Tras un balance revelador presentado recientemente, la entidad financiera ha logrado superar los índices de expansión de sus competidores, impulsada por un repunte histórico en la captación de ahorros y un retorno sólido a la rentabilidad.
En un sector que avanza con cautela, el Banco Popular ha logrado lo que muchos consideraban un reto mayúsculo: posicionarse como la entidad con el crecimiento más vigoroso del sistema financiero nacional.
Este salto cualitativo no solo se refleja en sus activos, sino en una confianza renovada por parte de los ahorradores colombianos, quienes han visto en la institución un refugio seguro para su capital en tiempos de ajuste económico.
Líder en expansión del sector bancario nacional
El dato que más ha sorprendido a los analistas de mercado es el incremento del 28% en los depósitos de personas naturales. Esta cifra sitúa al Popular a la vanguardia del crecimiento orgánico dentro del sistema, superando ampliamente el promedio de la banca tradicional. Este fenómeno se atribuye a una estrategia agresiva de digitalización y a una oferta de productos de ahorro que han sabido capturar las necesidades de un consumidor cada vez más exigente.

Estamos viendo un cambio de paradigma «El hecho de que tantos colombianos estén confiando sus depósitos a esta entidad demuestra que la gestión interna y la percepción de solidez han calado hondo en el público».
Pero el crecimiento no es solo una cuestión de volumen de clientes. Los resultados financieros del cierre de 2025 muestran una transformación radical en el balance de la entidad. Mientras que en 2024 el banco enfrentó un panorama complejo con pérdidas que rondaban los 225.000 millones de pesos, el informe de gestión más reciente revela utilidades netas que ya superan los 15.000 millones de pesos.
Este giro de 240.000 millones de pesos en un solo ejercicio fiscal es uno de los movimientos de recuperación más rápidos y efectivos vistos en la banca local en la última década.
Este éxito financiero ha sido posible gracias a una optimización del margen de intermediación y a una gestión impecable de la cartera de créditos, que mantiene un índice de morosidad notablemente inferior al promedio del sistema, situándose en un saludable 2,5%.
Eficiencia y proyección hacia el futuro
La noticia de este crecimiento sostenido llega en un momento clave. Con la economía colombiana mostrando señales de estabilización, el Banco Popular ha sabido capitalizar su experiencia en productos estrella como las libranzas, un segmento donde continúan siendo líderes y que ha servido como amortiguador ante la volatilidad de otras líneas de crédito.
Además, la entidad ha mejorado su eficiencia operativa en más de 900 puntos básicos, lo que significa que hoy es un banco mucho más ágil y menos costoso de operar.

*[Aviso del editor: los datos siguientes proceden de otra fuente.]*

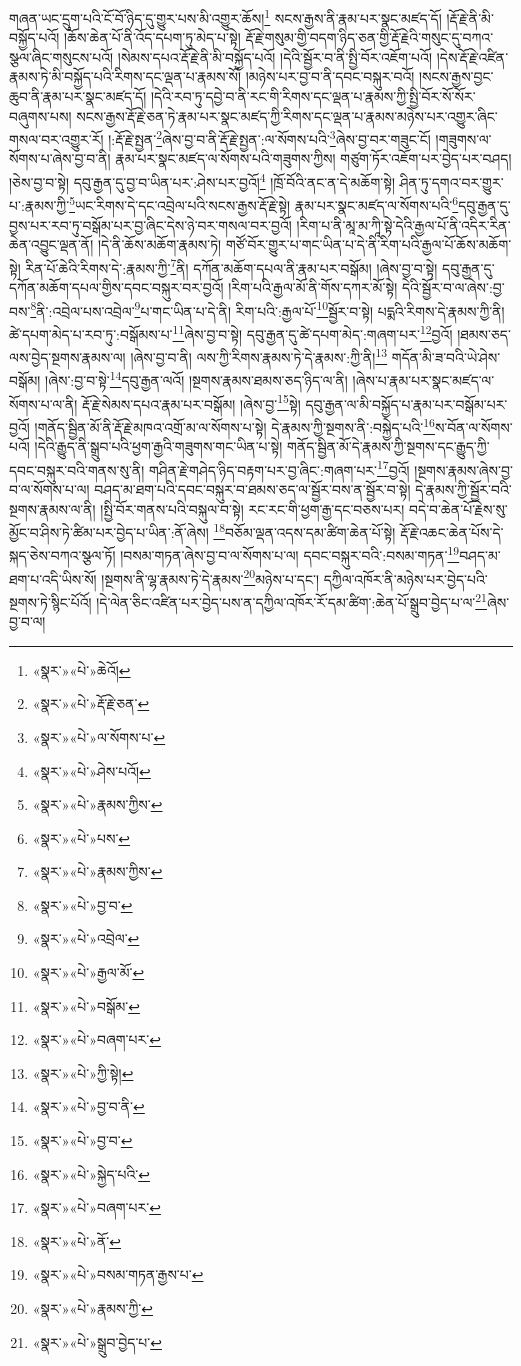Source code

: གཞན་ཡང་དྲུག་པའི་ངོ་བོ་ཉིད་དུ་གྱུར་པས་མི་འགྱུར་ཆོས།\footnote{«སྣར་»«པེ་»ཆེའོ།} སངས་རྒྱས་ནི་རྣམ་པར་སྣང་མཛད་དོ། །རྡོ་རྗེ་ནི་མི་བསྐྱོད་པའོ། །ཆོས་ཆེན་པོ་ནི་འོད་དཔག་ཏུ་མེད་པ་སྟེ། རྡོ་རྗེ་གསུམ་གྱི་བདག་ཉིད་ཅན་གྱི་རྡོ་རྗེའི་གསུང་དུ་བཀའ་སྩལ་ཞིང་གསུངས་པའོ། །སེམས་དཔའ་རྡོ་རྗེ་ནི་མི་བསྐྱོད་པའོ། །དེའི་སྦྱོར་བ་ནི་སྤྱི་བོར་འཇོག་པའོ། །དེས་རྡོ་རྗེ་འཛིན་རྣམས་ཏེ་མི་བསྐྱོད་པའི་རིགས་དང་ལྡན་པ་རྣམས་སོ། །མཉེས་པར་བྱ་བ་ནི་དབང་བསྐུར་བའོ། །སངས་རྒྱས་བྱང་ཆུབ་ནི་རྣམ་པར་སྣང་མཛད་དོ། །དེའི་རབ་ཏུ་དབྱེ་བ་ནི་རང་གི་རིགས་དང་ལྡན་པ་རྣམས་ཀྱི་སྤྱི་བོར་སོ་སོར་བཞུགས་པས། སངས་རྒྱས་རྡོ་རྗེ་ཅན་ཏེ་རྣམ་པར་སྣང་མཛད་ཀྱི་རིགས་དང་ལྡན་པ་རྣམས་མཉེས་པར་འགྱུར་ཞིང་གསལ་བར་འགྱུར་རོ། །:རྡོ་རྗེ་སྤྱན་\footnote{«སྣར་»«པེ་»རྡོ་རྗེ་ཅན་}ཞེས་བྱ་བ་ནི་རྡོ་རྗེ་སྤྱན་:ལ་སོགས་པའི་\footnote{«སྣར་»«པེ་»ལ་སོགས་པ་}ཞེས་བྱ་བར་གཟུང་ངོ། །གཟུགས་ལ་སོགས་པ་ཞེས་བྱ་བ་ནི། རྣམ་པར་སྣང་མཛད་ལ་སོགས་པའི་གཟུགས་ཀྱིས། གཙུག་ཏོར་འཇོག་པར་བྱེད་པར་བཤད། །ཅེས་བྱ་བ་སྟེ། དབུ་རྒྱན་དུ་བྱ་བ་ཡིན་པར་:ཤེས་པར་བྱའོ།\footnote{«སྣར་»«པེ་»ཤེས་པའོ།} །ཁྲོ་བོའི་ནང་ན་དེ་མཆོག་སྟེ། ཤིན་ཏུ་དགའ་བར་གྱུར་པ་:རྣམས་ཀྱི་\footnote{«སྣར་»«པེ་»རྣམས་ཀྱིས་}ཡང་རིགས་དེ་དང་འབྲེལ་པའི་སངས་རྒྱས་རྡོ་རྗེ་སྟེ། རྣམ་པར་སྣང་མཛད་ལ་སོགས་པའི་\footnote{«སྣར་»«པེ་»པས་}དབུ་རྒྱན་དུ་བྱས་པར་རབ་ཏུ་བསྒོམ་པར་བྱ་ཞིང་དེས་ཉེ་བར་གསལ་བར་བྱའོ། །རིག་པ་ནི་མཱ་མ་ཀཱི་སྟེ་དེའི་རྒྱལ་པོ་ནི་འདིར་རིན་ཆེན་འབྱུང་ལྡན་ནོ། །དེ་ནི་ཆོས་མཆོག་རྣམས་ཏེ། གཙོ་བོར་གྱུར་པ་གང་ཡིན་པ་དེ་ནི་རིག་པའི་རྒྱལ་པོ་ཆོས་མཆོག་སྟེ། རིན་པོ་ཆེའི་རིགས་དེ་:རྣམས་ཀྱི་\footnote{«སྣར་»«པེ་»རྣམས་ཀྱིས་}ནི། དཀོན་མཆོག་དཔལ་ནི་རྣམ་པར་བསྒོམ། །ཞེས་བྱ་བ་སྟེ། དབུ་རྒྱན་དུ་དཀོན་མཆོག་དཔལ་གྱིས་དབང་བསྐུར་བར་བྱའོ། །རིག་པའི་རྒྱལ་མོ་ནི་གོས་དཀར་མོ་སྟེ། དེའི་སྦྱོར་བ་ལ་ཞེས་:བྱ་བས་\footnote{«སྣར་»«པེ་»བྱ་བ་}ནི་:འབྲེལ་པས་འབྲེལ་\footnote{«སྣར་»«པེ་»འབྲེལ་}པ་གང་ཡིན་པ་དེ་ནི། རིག་པའི་:རྒྱལ་པོ་\footnote{«སྣར་»«པེ་»རྒྱལ་མོ་}སྦྱོར་བ་སྟེ། པདྨའི་རིགས་དེ་རྣམས་ཀྱི་ནི། ཚེ་དཔག་མེད་པ་རབ་ཏུ་:བསྒོམས་པ་\footnote{«སྣར་»«པེ་»བསྒོམ་}ཞེས་བྱ་བ་སྟེ། དབུ་རྒྱན་དུ་ཚེ་དཔག་མེད་:གཞག་པར་\footnote{«སྣར་»«པེ་»བཞག་པར་}བྱའོ། །ཐམས་ཅད་ལས་བྱེད་སྔགས་རྣམས་ལ། །ཞེས་བྱ་བ་ནི། ལས་ཀྱི་རིགས་རྣམས་ཏེ་དེ་རྣམས་:ཀྱི་ནི།\footnote{«སྣར་»«པེ་»ཀྱི་སྟེ།} གདོན་མི་ཟ་བའི་ཡེ་ཤེས་བསྒོམ། །ཞེས་:བྱ་བ་སྟེ་\footnote{«སྣར་»«པེ་»བྱ་བ་ནི་}དབུ་རྒྱན་ལའོ། །སྔགས་རྣམས་ཐམས་ཅད་ཉིད་ལ་ནི། །ཞེས་པ་རྣམ་པར་སྣང་མཛད་ལ་སོགས་པ་ལ་ནི། རྡོ་རྗེ་སེམས་དཔའ་རྣམ་པར་བསྒོམ། །ཞེས་བྱ་\footnote{«སྣར་»«པེ་»བྱ་བ་}སྟེ། དབུ་རྒྱན་ལ་མི་བསྐྱོད་པ་རྣམ་པར་བསྒོམ་པར་བྱའོ། །གནོད་སྦྱིན་མོ་ནི་རྡོ་རྗེ་མཁའ་འགྲོ་མ་ལ་སོགས་པ་སྟེ། དེ་རྣམས་ཀྱི་སྔགས་ནི་:བསྐྱེད་པའི་\footnote{«སྣར་»«པེ་»སྐྱེད་པའི་}ས་བོན་ལ་སོགས་པའོ། །དེའི་རྒྱུད་ནི་སྒྲུབ་པའི་ཕྱག་རྒྱའི་གཟུགས་གང་ཡིན་པ་སྟེ། གནོད་སྦྱིན་མོ་དེ་རྣམས་ཀྱི་སྔགས་དང་རྒྱུད་ཀྱི་དབང་བསྐུར་བའི་གནས་སུ་ནི། གཤིན་རྗེ་གཤེད་ཉིད་བརྟག་པར་བྱ་ཞིང་:གཞག་པར་\footnote{«སྣར་»«པེ་»བཞག་པར་}བྱའོ། །སྔགས་རྣམས་ཞེས་བྱ་བ་ལ་སོགས་པ་ལ། བཤད་མ་ཐག་པའི་དབང་བསྐུར་བ་ཐམས་ཅད་ལ་སྦྱོར་བས་ན་སྦྱོར་བ་སྟེ། དེ་རྣམས་ཀྱི་སྦྱོར་བའི་སྔགས་རྣམས་ལ་ནི། །སྤྱི་བོར་གནས་པའི་བསྐུལ་བ་སྟེ། རང་རང་གི་ཕྱག་རྒྱ་དང་བཅས་པར། བདེ་བ་ཆེན་པོ་རྗེས་སུ་མྱོང་བ་ཤིས་ཏེ་ཚིམ་པར་བྱེད་པ་ཡིན་:ནོ་ཞེས། \footnote{«སྣར་»«པེ་»ནོ་}བཅོམ་ལྡན་འདས་དམ་ཚིག་ཆེན་པོ་སྟེ། རྡོ་རྗེ་འཆང་ཆེན་པོས་དེ་སྐད་ཅེས་བཀའ་སྩལ་ཏོ། །བསམ་གཏན་ཞེས་བྱ་བ་ལ་སོགས་པ་ལ། དབང་བསྐུར་བའི་:བསམ་གཏན་\footnote{«སྣར་»«པེ་»བསམ་གཏན་རྒྱས་པ་}བཤད་མ་ཐག་པ་འདི་ཡིས་སོ། །སྔགས་ནི་ལྷ་རྣམས་ཏེ་དེ་རྣམས་\footnote{«སྣར་»«པེ་»རྣམས་ཀྱི་}མཉེས་པ་དང་། དཀྱིལ་འཁོར་ནི་མཉེས་པར་བྱེད་པའི་སྔགས་ཏེ་སྙིང་པོའོ། །དེ་ལེན་ཅིང་འཛིན་པར་བྱེད་པས་ན་དཀྱིལ་འཁོར་རོ་དམ་ཚིག་:ཆེན་པོ་སྒྲུབ་བྱེད་པ་ལ་\footnote{«སྣར་»«པེ་»སྒྲུབ་བྱེད་པ་}ཞེས་བྱ་བ་ལ།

Este fortalecimiento patrimonial le permite encarar el resto de 2026 con una solvencia robusta, cumpliendo con creces los estándares internacionales de Basilea III.
Un nuevo líder en expansión
El sistema financiero colombiano cierra este ciclo con un mensaje claro: el dinamismo ha cambiado de manos. El Banco Popular no solo ha crecido en números, sino en relevancia estratégica. Su capacidad para atraer nuevos depósitos y revertir resultados negativos en un tiempo récord lo convierte en el gran protagonista de la reactivación bancaria en el país.
Para los usuarios y accionistas, el mensaje es de optimismo. En un mercado donde la competencia es feroz, haber logrado el mayor crecimiento de todo el sistema es una medalla que la entidad ostenta hoy con indicadores sólidos y una proyección que parece no haber tocado techo.